Geisha Read online

Page 18


  I was waiting for Mother Sakaguchi to defend my innocence.

  “Mistress Aiko, I must tell you how grateful I am that you scolded Mineko like that. This is the kind of censure she needs to become a true dancer. On her behalf, may I ask most humbly for your continued consideration and guidance.”

  As if on cue, the Iwasaki contingent bowed down again. I was a heartbeat behind, just time enough to think Whaaaats going on here? Then I got it. In a flash. Big Mistress was testing me again. Using the otome to push me forward. She wanted me to understand that the most important thing was to keep on dancing. An occasional reprimand was nothing in light of what I might be able to achieve, or what I stood to lose. My arrogance and schoolgirl superiority had no place in all this. And in that instant something changed. I started to see the bigger picture. I felt a new level of commitment to what I was doing. I became a dancer.

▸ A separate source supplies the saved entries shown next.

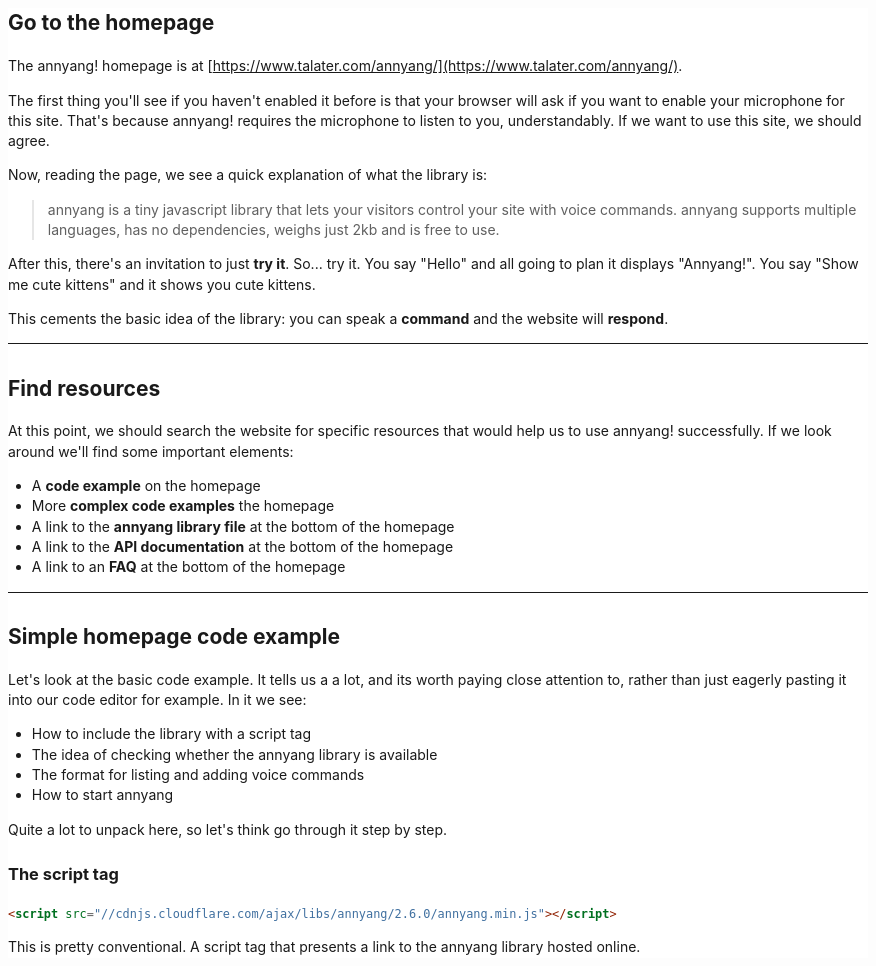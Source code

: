 
## Go to the homepage

The annyang! homepage is at [https://www.talater.com/annyang/](https://www.talater.com/annyang/).

The first thing you'll see if you haven't enabled it before is that your browser will ask if you want to enable your microphone for this site. That's because annyang! requires the microphone to listen to you, understandably. If we want to use this site, we should agree.

Now, reading the page, we see a quick explanation of what the library is:

> annyang is a tiny javascript library that lets your visitors control your site with voice commands.
annyang supports multiple languages, has no dependencies, weighs just 2kb and is free to use.

After this, there's an invitation to just **try it**. So... try it. You say "Hello" and all going to plan it displays "Annyang!". You say "Show me cute kittens" and it shows you cute kittens.

This cements the basic idea of the library: you can speak a **command** and the website will **respond**.

---

## Find resources

At this point, we should search the website for specific resources that would help us to use annyang! successfully. If we look around we'll find some important elements:

* A **code example** on the homepage
* More **complex code examples** the homepage
* A link to the **annyang library file** at the bottom of the homepage
* A link to the **API documentation** at the bottom of the homepage
* A link to an **FAQ** at the bottom of the homepage

---

## Simple homepage code example

Let's look at the basic code example. It tells us a a lot, and its worth paying close attention to, rather than just eagerly pasting it into our code editor for example. In it we see:

* How to include the library with a script tag
* The idea of checking whether the annyang library is available
* The format for listing and adding voice commands
* How to start annyang

Quite a lot to unpack here, so let's think go through it step by step.

### The script tag

```html
<script src="//cdnjs.cloudflare.com/ajax/libs/annyang/2.6.0/annyang.min.js"></script>
```

This is pretty conventional. A script tag that presents a link to the annyang library hosted online.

  I have no idea what Mama Masako told Mother Sakaguchi when she called her, or how Mother Sakaguchi reacted, or what Mother Sakaguchi said to Mistress Aiko before we all met together. But, through her eloquent display of humility, Mother Sakaguchi was also sending me a crucial message. She was showing me how professionals dealt with their differences in a way that was nonreactive and beneficial for all concerned. I had seen countless examples of this before, but, until that moment, had never really understood it. I was so proud of the skillful way Mother Sakaguchi handled the situation. Big Mistress may have given me the initial scolding, but the real lesson came from Mother Sakaguchi.

  I still had a long way to go before I was an adult, but I knew then that I wanted to be as good a person as the women who were in that room. Big Mistress thanked Madame Sakaguchi for coming and, with her staff in tow, accompanied Mother Sakaguchi to the entryway to bid her good-bye.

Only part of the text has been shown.